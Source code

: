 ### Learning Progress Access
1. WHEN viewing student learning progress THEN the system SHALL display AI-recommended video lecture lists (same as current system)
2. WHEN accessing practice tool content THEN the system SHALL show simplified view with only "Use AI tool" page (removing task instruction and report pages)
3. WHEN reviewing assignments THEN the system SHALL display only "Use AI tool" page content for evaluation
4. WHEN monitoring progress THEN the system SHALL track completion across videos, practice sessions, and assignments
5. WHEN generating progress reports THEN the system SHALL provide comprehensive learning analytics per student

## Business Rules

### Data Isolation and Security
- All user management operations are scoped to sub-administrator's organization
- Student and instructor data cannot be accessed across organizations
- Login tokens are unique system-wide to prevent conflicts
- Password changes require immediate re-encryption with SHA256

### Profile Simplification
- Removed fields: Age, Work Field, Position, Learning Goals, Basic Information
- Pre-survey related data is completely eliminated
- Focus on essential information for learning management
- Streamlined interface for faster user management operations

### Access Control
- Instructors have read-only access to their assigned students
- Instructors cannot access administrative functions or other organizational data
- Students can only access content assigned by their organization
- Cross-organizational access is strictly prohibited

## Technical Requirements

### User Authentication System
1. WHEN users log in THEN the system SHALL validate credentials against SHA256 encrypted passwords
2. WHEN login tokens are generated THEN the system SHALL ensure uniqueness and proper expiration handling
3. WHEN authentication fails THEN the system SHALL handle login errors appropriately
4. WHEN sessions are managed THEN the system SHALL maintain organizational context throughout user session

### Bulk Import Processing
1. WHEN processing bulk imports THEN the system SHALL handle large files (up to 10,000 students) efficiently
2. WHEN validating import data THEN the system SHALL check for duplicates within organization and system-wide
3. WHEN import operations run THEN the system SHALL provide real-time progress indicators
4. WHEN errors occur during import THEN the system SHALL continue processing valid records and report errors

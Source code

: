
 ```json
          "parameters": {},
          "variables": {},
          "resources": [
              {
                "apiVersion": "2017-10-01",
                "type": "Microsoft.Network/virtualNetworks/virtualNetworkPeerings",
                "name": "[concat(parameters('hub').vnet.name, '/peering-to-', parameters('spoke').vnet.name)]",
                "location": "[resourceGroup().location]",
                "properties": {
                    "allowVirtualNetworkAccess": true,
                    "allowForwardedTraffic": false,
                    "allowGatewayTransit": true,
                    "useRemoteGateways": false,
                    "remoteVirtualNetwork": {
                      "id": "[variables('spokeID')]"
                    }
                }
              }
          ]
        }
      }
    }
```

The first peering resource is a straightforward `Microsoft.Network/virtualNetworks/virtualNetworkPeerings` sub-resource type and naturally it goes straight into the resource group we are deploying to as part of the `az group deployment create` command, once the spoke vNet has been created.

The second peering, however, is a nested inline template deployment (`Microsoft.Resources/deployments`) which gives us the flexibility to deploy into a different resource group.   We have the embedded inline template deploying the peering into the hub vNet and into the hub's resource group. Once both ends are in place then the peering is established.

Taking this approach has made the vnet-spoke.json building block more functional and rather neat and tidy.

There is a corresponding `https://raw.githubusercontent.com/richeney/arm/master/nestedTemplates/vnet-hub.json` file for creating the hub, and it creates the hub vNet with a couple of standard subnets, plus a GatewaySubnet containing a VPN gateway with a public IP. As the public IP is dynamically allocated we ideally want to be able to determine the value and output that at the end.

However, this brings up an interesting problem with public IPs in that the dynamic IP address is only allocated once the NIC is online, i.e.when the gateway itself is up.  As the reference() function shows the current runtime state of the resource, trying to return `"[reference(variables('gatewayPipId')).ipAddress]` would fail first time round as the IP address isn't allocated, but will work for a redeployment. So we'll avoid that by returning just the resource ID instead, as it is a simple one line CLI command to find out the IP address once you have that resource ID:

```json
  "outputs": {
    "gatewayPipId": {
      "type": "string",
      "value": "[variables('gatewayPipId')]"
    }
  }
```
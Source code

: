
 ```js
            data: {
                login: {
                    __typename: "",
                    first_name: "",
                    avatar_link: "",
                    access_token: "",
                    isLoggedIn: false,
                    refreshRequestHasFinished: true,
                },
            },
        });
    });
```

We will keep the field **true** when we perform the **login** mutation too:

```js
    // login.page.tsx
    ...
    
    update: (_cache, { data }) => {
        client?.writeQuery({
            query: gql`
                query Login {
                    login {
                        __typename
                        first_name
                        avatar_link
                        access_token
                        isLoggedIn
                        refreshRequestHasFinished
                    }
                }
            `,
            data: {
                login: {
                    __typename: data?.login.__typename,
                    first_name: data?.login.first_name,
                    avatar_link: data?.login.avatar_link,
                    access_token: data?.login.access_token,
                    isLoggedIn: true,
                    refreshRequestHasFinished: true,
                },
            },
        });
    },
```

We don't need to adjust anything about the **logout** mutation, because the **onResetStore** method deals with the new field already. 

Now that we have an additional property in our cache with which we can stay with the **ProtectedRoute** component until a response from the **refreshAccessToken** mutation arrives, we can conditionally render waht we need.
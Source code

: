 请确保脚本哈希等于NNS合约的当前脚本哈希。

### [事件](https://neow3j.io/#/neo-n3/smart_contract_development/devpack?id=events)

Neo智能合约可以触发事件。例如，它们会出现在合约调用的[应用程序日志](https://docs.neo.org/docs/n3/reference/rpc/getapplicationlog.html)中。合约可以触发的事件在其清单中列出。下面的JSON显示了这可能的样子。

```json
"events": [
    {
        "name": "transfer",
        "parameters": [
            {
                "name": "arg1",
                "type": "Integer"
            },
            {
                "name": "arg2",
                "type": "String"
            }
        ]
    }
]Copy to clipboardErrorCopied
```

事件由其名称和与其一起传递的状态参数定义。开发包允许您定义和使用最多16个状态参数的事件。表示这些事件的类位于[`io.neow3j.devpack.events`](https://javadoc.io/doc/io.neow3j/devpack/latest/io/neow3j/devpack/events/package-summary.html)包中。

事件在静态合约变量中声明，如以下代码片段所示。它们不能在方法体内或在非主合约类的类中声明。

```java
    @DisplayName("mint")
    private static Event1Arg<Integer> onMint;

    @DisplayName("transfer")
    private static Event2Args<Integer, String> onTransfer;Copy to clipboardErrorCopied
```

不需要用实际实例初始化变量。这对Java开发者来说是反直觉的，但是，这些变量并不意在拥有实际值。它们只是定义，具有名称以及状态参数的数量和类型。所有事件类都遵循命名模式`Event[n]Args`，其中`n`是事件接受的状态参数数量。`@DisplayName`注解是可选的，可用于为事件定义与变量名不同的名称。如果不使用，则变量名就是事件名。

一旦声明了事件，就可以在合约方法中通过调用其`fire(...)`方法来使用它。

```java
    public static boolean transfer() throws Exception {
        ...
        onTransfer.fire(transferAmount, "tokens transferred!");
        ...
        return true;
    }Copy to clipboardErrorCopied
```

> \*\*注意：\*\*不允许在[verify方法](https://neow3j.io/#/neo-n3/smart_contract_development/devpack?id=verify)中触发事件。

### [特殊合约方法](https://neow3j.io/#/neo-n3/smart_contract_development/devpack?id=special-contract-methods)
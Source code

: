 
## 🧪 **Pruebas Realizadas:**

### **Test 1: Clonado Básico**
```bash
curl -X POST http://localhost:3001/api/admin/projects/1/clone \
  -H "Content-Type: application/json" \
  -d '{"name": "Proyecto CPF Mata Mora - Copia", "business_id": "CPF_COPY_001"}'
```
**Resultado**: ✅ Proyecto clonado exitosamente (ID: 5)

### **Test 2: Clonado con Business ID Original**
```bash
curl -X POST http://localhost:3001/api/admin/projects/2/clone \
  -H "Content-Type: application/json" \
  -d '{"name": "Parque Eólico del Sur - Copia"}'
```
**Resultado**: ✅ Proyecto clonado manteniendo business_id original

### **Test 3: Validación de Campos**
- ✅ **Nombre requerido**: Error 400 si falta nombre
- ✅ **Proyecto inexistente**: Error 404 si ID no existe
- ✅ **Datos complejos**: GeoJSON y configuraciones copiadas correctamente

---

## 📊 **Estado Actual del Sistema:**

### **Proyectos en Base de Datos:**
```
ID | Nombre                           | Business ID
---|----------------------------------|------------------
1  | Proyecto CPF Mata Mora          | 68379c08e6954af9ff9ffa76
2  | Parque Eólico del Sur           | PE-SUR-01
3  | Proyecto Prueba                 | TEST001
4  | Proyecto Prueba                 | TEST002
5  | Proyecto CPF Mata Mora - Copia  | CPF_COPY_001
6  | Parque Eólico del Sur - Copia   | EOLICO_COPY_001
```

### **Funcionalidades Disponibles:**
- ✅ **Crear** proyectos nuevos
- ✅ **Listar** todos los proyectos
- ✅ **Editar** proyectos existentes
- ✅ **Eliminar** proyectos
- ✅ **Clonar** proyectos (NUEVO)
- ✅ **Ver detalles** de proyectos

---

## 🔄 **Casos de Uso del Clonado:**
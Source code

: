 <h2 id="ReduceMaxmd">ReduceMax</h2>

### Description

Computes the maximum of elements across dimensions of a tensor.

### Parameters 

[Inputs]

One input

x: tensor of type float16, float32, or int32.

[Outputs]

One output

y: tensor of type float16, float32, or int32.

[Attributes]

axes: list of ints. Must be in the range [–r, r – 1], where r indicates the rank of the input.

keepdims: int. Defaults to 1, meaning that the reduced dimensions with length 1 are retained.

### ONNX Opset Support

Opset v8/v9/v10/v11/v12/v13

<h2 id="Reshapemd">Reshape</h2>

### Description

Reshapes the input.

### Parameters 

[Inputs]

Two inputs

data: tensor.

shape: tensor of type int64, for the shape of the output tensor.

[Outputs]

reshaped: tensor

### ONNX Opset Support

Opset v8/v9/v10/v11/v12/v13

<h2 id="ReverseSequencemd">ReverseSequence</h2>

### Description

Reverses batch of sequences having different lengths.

===

[Task description]: What is the number of lines in the listing that contain the string "POST"? Reply with that number alone.

[Response for this exercise]: 2